А когда я пришла на место встречи, памятник поэту стоял в одиночестве, соратника Вали подле него не обнаружилось. Валентин, небось, думать забыл, куда звонил вечером пьяный, как сапожник, и что велел делать компаньонке Кате. Надо полагать, ищет Валечка дядю, роет землю носом, а обо мне не помнит. И зачем бы? Тем не менее, я решила обождать, подумала, что посижу на скамье, попью воды из бутылки, полюбуюсь на памятник с персонажами пьесы. С детских лет барельеф имел для меня особую притягательность, череда грибоедовских персонажей неизменно занимала воображение.
Как раз напротив Грибоедова понастроили всяческих стекляшек, я купила там малую емкость с минералкой и пакет для почтовой папки впридачу. Чтобы не бросалась в глаза сразу и не вызывала ненужных вопросов, если дружок Валя все-таки заявится. Дляприятного проведения времени я неожиданно включилась в грибоедовскую викторину, затеянную соседом по скамье. Толстый потный парень лет тридцати по имени Вова пил пиво из банки, однако проявил незаурядную эрудицию по части Грибоедова и пьесы. Скорее всего, Вова проводил здесь много свободного времени, играл не раз в свою игру. Играли на пиво.
Мы с Вовой по очереди заявляли персонажей пьесы на постаменте и цитировали по реплике каждого. Правда, сосед сознался, что в школьном спектакле он играл Загорецкого, и кое-что запало. Вскоре выяснилось, что силы наши неравны, Вова помнил реплики много лучше меня. И временами помогал в состязании умов, будучи уверен в грядущей победе.
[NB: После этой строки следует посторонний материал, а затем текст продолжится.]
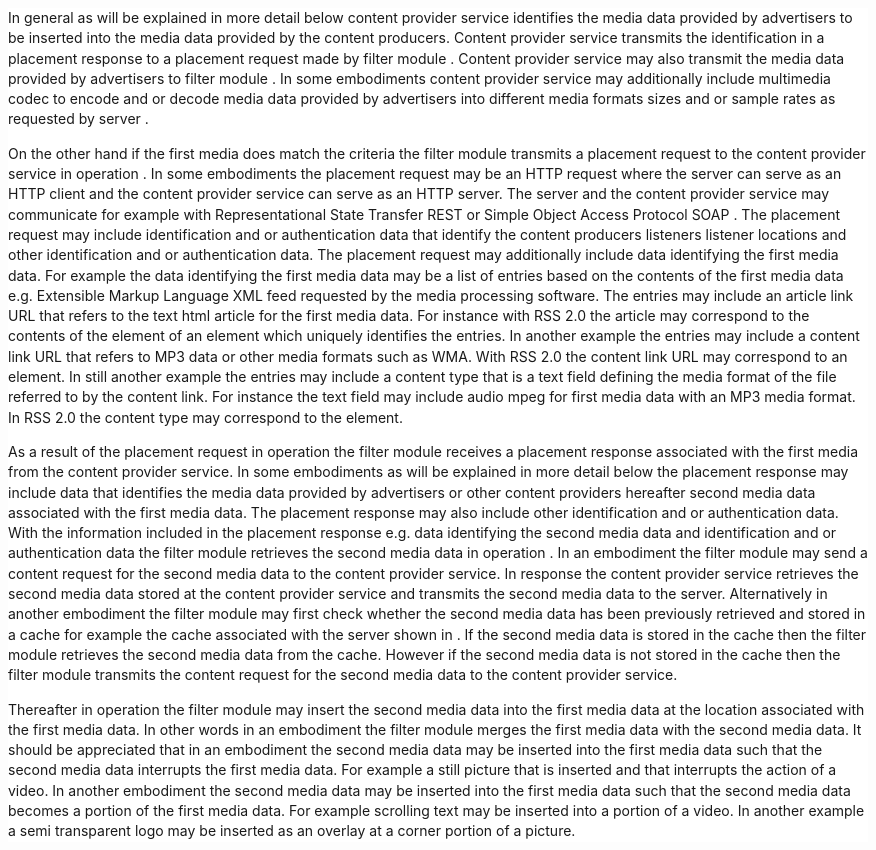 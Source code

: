 In general as will be explained in more detail below content provider service identifies the media data provided by advertisers to be inserted into the media data provided by the content producers. Content provider service transmits the identification in a placement response to a placement request made by filter module . Content provider service may also transmit the media data provided by advertisers to filter module . In some embodiments content provider service may additionally include multimedia codec to encode and or decode media data provided by advertisers into different media formats sizes and or sample rates as requested by server .

On the other hand if the first media does match the criteria the filter module transmits a placement request to the content provider service in operation . In some embodiments the placement request may be an HTTP request where the server can serve as an HTTP client and the content provider service can serve as an HTTP server. The server and the content provider service may communicate for example with Representational State Transfer REST or Simple Object Access Protocol SOAP . The placement request may include identification and or authentication data that identify the content producers listeners listener locations and other identification and or authentication data. The placement request may additionally include data identifying the first media data. For example the data identifying the first media data may be a list of entries based on the contents of the first media data e.g. Extensible Markup Language XML feed requested by the media processing software. The entries may include an article link URL that refers to the text html article for the first media data. For instance with RSS 2.0 the article may correspond to the contents of the element of an element which uniquely identifies the entries. In another example the entries may include a content link URL that refers to MP3 data or other media formats such as WMA. With RSS 2.0 the content link URL may correspond to an element. In still another example the entries may include a content type that is a text field defining the media format of the file referred to by the content link. For instance the text field may include audio mpeg for first media data with an MP3 media format. In RSS 2.0 the content type may correspond to the element.

As a result of the placement request in operation the filter module receives a placement response associated with the first media from the content provider service. In some embodiments as will be explained in more detail below the placement response may include data that identifies the media data provided by advertisers or other content providers hereafter second media data associated with the first media data. The placement response may also include other identification and or authentication data. With the information included in the placement response e.g. data identifying the second media data and identification and or authentication data the filter module retrieves the second media data in operation . In an embodiment the filter module may send a content request for the second media data to the content provider service. In response the content provider service retrieves the second media data stored at the content provider service and transmits the second media data to the server. Alternatively in another embodiment the filter module may first check whether the second media data has been previously retrieved and stored in a cache for example the cache associated with the server shown in . If the second media data is stored in the cache then the filter module retrieves the second media data from the cache. However if the second media data is not stored in the cache then the filter module transmits the content request for the second media data to the content provider service.

Thereafter in operation the filter module may insert the second media data into the first media data at the location associated with the first media data. In other words in an embodiment the filter module merges the first media data with the second media data. It should be appreciated that in an embodiment the second media data may be inserted into the first media data such that the second media data interrupts the first media data. For example a still picture that is inserted and that interrupts the action of a video. In another embodiment the second media data may be inserted into the first media data such that the second media data becomes a portion of the first media data. For example scrolling text may be inserted into a portion of a video. In another example a semi transparent logo may be inserted as an overlay at a corner portion of a picture.
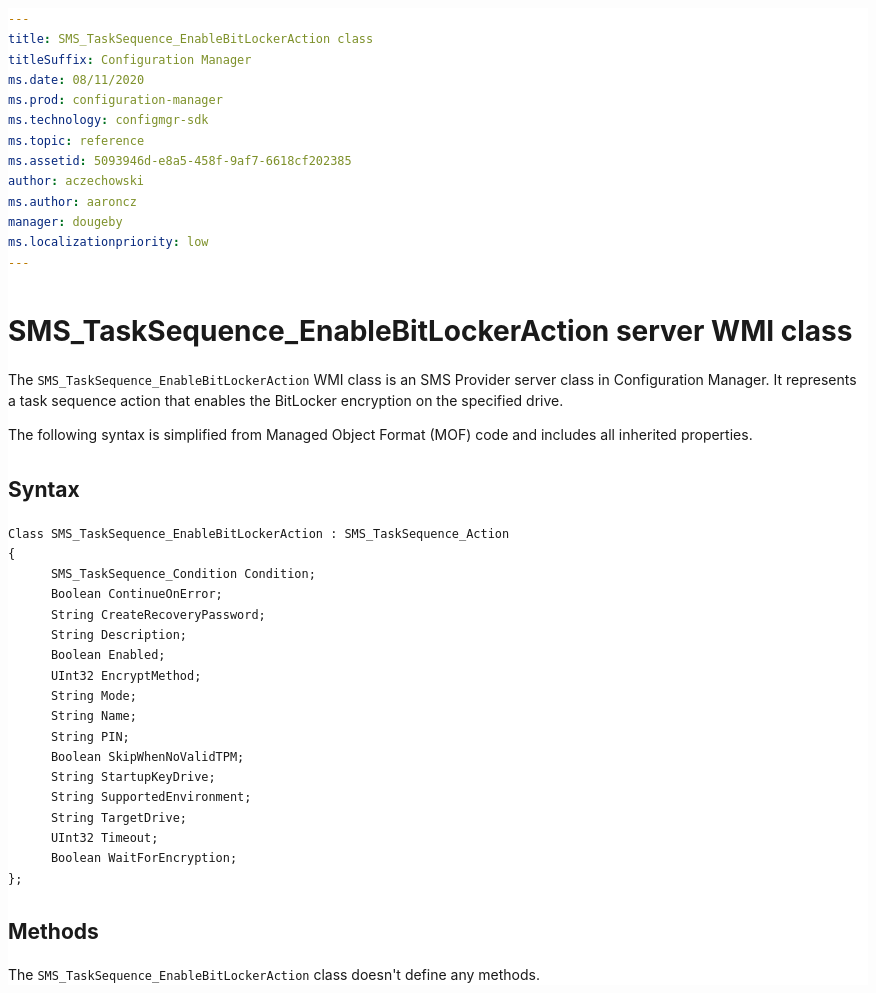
 ```yaml
---
title: SMS_TaskSequence_EnableBitLockerAction class
titleSuffix: Configuration Manager
ms.date: 08/11/2020
ms.prod: configuration-manager
ms.technology: configmgr-sdk
ms.topic: reference
ms.assetid: 5093946d-e8a5-458f-9af7-6618cf202385
author: aczechowski
ms.author: aaroncz
manager: dougeby
ms.localizationpriority: low
---
```


# SMS_TaskSequence_EnableBitLockerAction server WMI class

The `SMS_TaskSequence_EnableBitLockerAction` WMI class is an SMS Provider server class in Configuration Manager. It represents a task sequence action that enables the BitLocker encryption on the specified drive.

The following syntax is simplified from Managed Object Format (MOF) code and includes all inherited properties.  

## Syntax  

```MOF
Class SMS_TaskSequence_EnableBitLockerAction : SMS_TaskSequence_Action  
{  
      SMS_TaskSequence_Condition Condition;  
      Boolean ContinueOnError;  
      String CreateRecoveryPassword;  
      String Description;  
      Boolean Enabled;  
      UInt32 EncryptMethod;
      String Mode;  
      String Name;  
      String PIN;  
      Boolean SkipWhenNoValidTPM;
      String StartupKeyDrive;  
      String SupportedEnvironment;  
      String TargetDrive;  
      UInt32 Timeout;  
      Boolean WaitForEncryption;  
};  
```  

## Methods

The `SMS_TaskSequence_EnableBitLockerAction` class doesn't define any methods.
Именно тогда, играючи…
Когда пришел мой черед, я опознала на рельефе гостью Наталью Дмитриевну, но вспомнить ее реплику не смогла, тогда сосед щедро подсказал: «Ну, Фамусов, сумел гостей созвать, какие-то уроды с того света!»
— Это графиня-внучка! — запротестовала я, кое-что припомнив, моя подруга Вера тоже играла в школьном спектакле, исполняла эту самую внучку. — «И не с кем говорить, и не с кем танцевать!» Её здесь нет. А та, что на памятнике, говорила, что «Платон Михайлыч мой здоровьем очень слаб».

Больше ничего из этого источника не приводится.